(What needs to be done): Exclude pictures and give again exactly the lines of the listing, beginning with its first line and ending with the one that contains "### Step 1: Parsing".

(Material for this task):
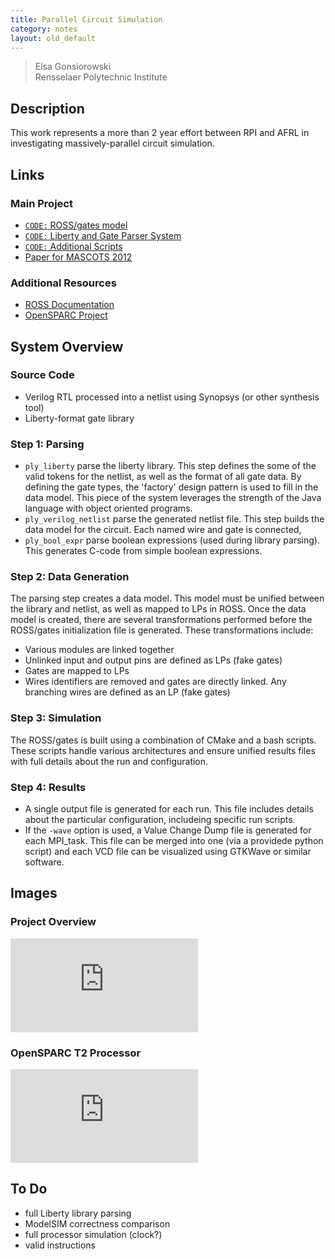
 ```yaml
---
title: Parallel Circuit Simulation
category: notes
layout: old_default
---
```


> Elsa Gonsiorowski <br />
> Rensselaer Polytechnic Institute

## Description

This work represents a more than 2 year effort between RPI and AFRL in investigating massively-parallel circuit simulation.

## Links

### Main Project

- [`CODE:` ROSS/gates model](http://github.com/gonsie/gates)
- [`CODE:` Liberty and Gate Parser System](http://github.com/gonsie/gate-parser)
- [`CODE:` Additional Scripts](http://gonsie.com/gate_scripts/)
- [Paper for MASCOTS 2012](http://gonsie.com/mascots2012.pdf)

### Additional Resources

- [ROSS Documentation](odin.cs.rpi.edu)
- [OpenSPARC Project](opensparc.net)

## System Overview

### Source Code

- Verilog RTL processed into a netlist using Synopsys (or other synthesis tool)
- Liberty-format gate library

### Step 1: Parsing

- `ply_liberty` parse the liberty library. This step defines the some of the valid tokens for the netlist, as well as the format of all gate data. By defining the gate types, the 'factory' design pattern is used to fill in the data model. This piece of the system leverages the strength of the Java language with object oriented programs.
- `ply_verilog_netlist` parse the generated netlist file. This step builds the data model for the circuit. Each named wire and gate is connected,
- `ply_bool_expr` parse boolean expressions (used during library parsing). This generates C-code from simple boolean expressions.

### Step 2: Data Generation

The parsing step creates a data model. This model must be unified between the library and netlist, as well as mapped to LPs in ROSS. Once the data model is created, there are several transformations performed before the ROSS/gates initialization file is generated. These transformations include:

- Various modules are linked together
- Unlinked input and output pins are defined as LPs (fake gates)
- Gates are mapped to LPs
- Wires identifiers are removed and gates are directly linked. Any branching wires are defined as an LP (fake gates)

### Step 3: Simulation

The ROSS/gates is built using a combination of CMake and a bash scripts. These scripts handle various architectures and ensure unified results files with full details about the run and configuration.

### Step 4: Results

- A single output file is generated for each run. This file includes details about the particular configuration, includeing specific run scripts.
- If the `-wave` option is used, a Value Change Dump file is generated for each MPI_task. This file can be merged into one (via a providede python script) and each VCD file can be visualized using GTKWave or similar software.

## Images

### Project Overview

![Project Overview](http://gonsie.com/images/overview.pdf)

### OpenSPARC T2 Processor

![OpenSPARC T2 Processor](http://gonsie.com/images/OpenSPARCT2.pdf)

## To Do

- full Liberty library parsing
- ModelSIM correctness comparison
- full processor simulation (clock?)
- valid instructions
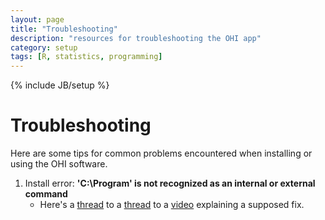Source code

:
 ```yaml
---
layout: page
title: "Troubleshooting"
description: "resources for troubleshooting the OHI app"
category: setup
tags: [R, statistics, programming]
---
```

{% include JB/setup %}
# Troubleshooting

Here are some tips for common problems encountered when installing or using the OHI software.

1. Install error: **'C:\Program' is not recognized as an internal or external command**
   * Here's a [thread](https://github.com/ramnathv/rCharts/issues/333) to a [thread](https://github.com/ramnathv/slidify/issues/247) to a [video](http://www.youtube.com/watch?v=vMlRZPoYnNo&feature=youtu.be) explaining a supposed fix.
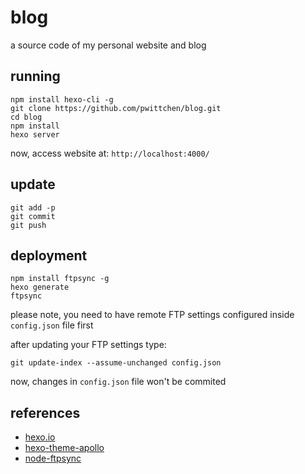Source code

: blog
====
a source code of my personal website and blog

running
-------

```
npm install hexo-cli -g
git clone https://github.com/pwittchen/blog.git
cd blog
npm install
hexo server
```

now, access website at: `http://localhost:4000/`

update
------

```
git add -p
git commit
git push
```

deployment
----------

```
npm install ftpsync -g
hexo generate
ftpsync
```

please note, you need to have remote FTP settings configured inside `config.json` file first

after updating your FTP settings type:

```
git update-index --assume-unchanged config.json
```

now, changes in `config.json` file won't be commited

references
----------
- [hexo.io](https://hexo.io/)
- [hexo-theme-apollo](https://github.com/pinggod/hexo-theme-apollo)
- [node-ftpsync](https://github.com/evanplaice/node-ftpsync)

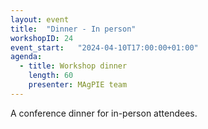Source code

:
 ```yaml
---
layout: event
title:  "Dinner - In person"
workshopID: 24
event_start:   "2024-04-10T17:00:00+01:00"
agenda:
  - title: Workshop dinner
    length: 60
    presenter: MAgPIE team
---
```


A conference dinner for in-person attendees. 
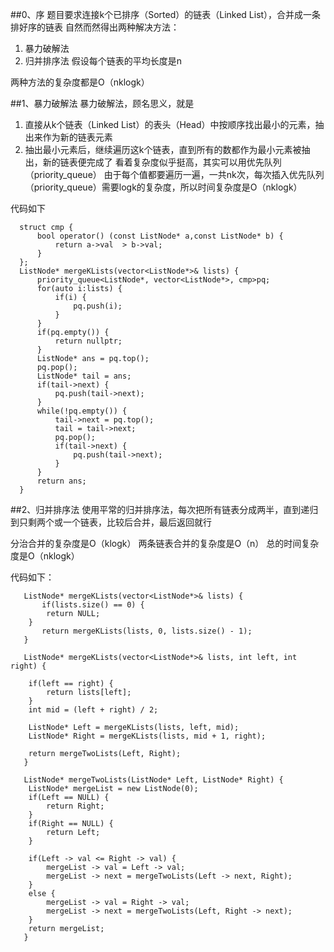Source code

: ﻿##0、序
题目要求连接k个已排序（Sorted）的链表（Linked List），合并成一条排好序的链表
自然而然得出两种解决方法：

 1. 暴力破解法
 2. 归并排序法
假设每个链表的平均长度是n

两种方法的复杂度都是O（nklogk）

##1、暴力破解法
暴力破解法，顾名思义，就是
1. 直接从k个链表（Linked List）的表头（Head）中按顺序找出最小的元素，抽出来作为新的链表元素
2. 抽出最小元素后，继续遍历这k个链表，直到所有的数都作为最小元素被抽出，新的链表便完成了
看着复杂度似乎挺高，其实可以用优先队列（priority_queue） 
由于每个值都要遍历一遍，一共nk次，每次插入优先队列（priority_queue）需要logk的复杂度，所以时间复杂度是O（nklogk）

代码如下

```
  struct cmp {
      bool operator() (const ListNode* a,const ListNode* b) {
          return a->val  > b->val;
      }
  };
  ListNode* mergeKLists(vector<ListNode*>& lists) {
      priority_queue<ListNode*, vector<ListNode*>, cmp>pq;
      for(auto i:lists) {
          if(i) {
              pq.push(i);
          }
      }
      if(pq.empty()) {
          return nullptr;
      }
      ListNode* ans = pq.top();
      pq.pop();
      ListNode* tail = ans;
      if(tail->next) {
          pq.push(tail->next);
      }
      while(!pq.empty()) {
          tail->next = pq.top();
          tail = tail->next;
          pq.pop();
          if(tail->next) {
              pq.push(tail->next);
          }
      }
      return ans;
  }
```

##2、归并排序法
使用平常的归并排序法，每次把所有链表分成两半，直到递归到只剩两个或一个链表，比较后合并，最后返回就行

分治合并的复杂度是O（klogk）
两条链表合并的复杂度是O（n）
总的时间复杂度是O（nklogk）

代码如下：

```
   ListNode* mergeKLists(vector<ListNode*>& lists) {
       if(lists.size() == 0) {
   		return NULL;
   	}
       return mergeKLists(lists, 0, lists.size() - 1);
   }

   ListNode* mergeKLists(vector<ListNode*>& lists, int left, int right) {
   	
   	if(left == right) {
   		return lists[left];
   	} 
   	int mid = (left + right) / 2;

   	ListNode* Left = mergeKLists(lists, left, mid);
   	ListNode* Right = mergeKLists(lists, mid + 1, right);

   	return mergeTwoLists(Left, Right);
   }

   ListNode* mergeTwoLists(ListNode* Left, ListNode* Right) {
   	ListNode* mergeList = new ListNode(0);
   	if(Left == NULL) {
   		return Right;
   	}
   	if(Right == NULL) {
   		return Left;
   	}

   	if(Left -> val <= Right -> val) {
   		mergeList -> val = Left -> val;
   		mergeList -> next = mergeTwoLists(Left -> next, Right);
   	}
   	else {
   		mergeList -> val = Right -> val;
   		mergeList -> next = mergeTwoLists(Left, Right -> next);
   	}
   	return mergeList;
   }
```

(Task result):
 ```yaml
---
title: Parallel Circuit Simulation
category: notes
layout: old_default
---
```


> Elsa Gonsiorowski <br />
> Rensselaer Polytechnic Institute

## Description

This work represents a more than 2 year effort between RPI and AFRL in investigating massively-parallel circuit simulation.

## Links

### Main Project

- [`CODE:` ROSS/gates model](http://github.com/gonsie/gates)
- [`CODE:` Liberty and Gate Parser System](http://github.com/gonsie/gate-parser)
- [`CODE:` Additional Scripts](http://gonsie.com/gate_scripts/)
- [Paper for MASCOTS 2012](http://gonsie.com/mascots2012.pdf)

### Additional Resources

- [ROSS Documentation](odin.cs.rpi.edu)
- [OpenSPARC Project](opensparc.net)

## System Overview

### Source Code

- Verilog RTL processed into a netlist using Synopsys (or other synthesis tool)
- Liberty-format gate library

### Step 1: Parsing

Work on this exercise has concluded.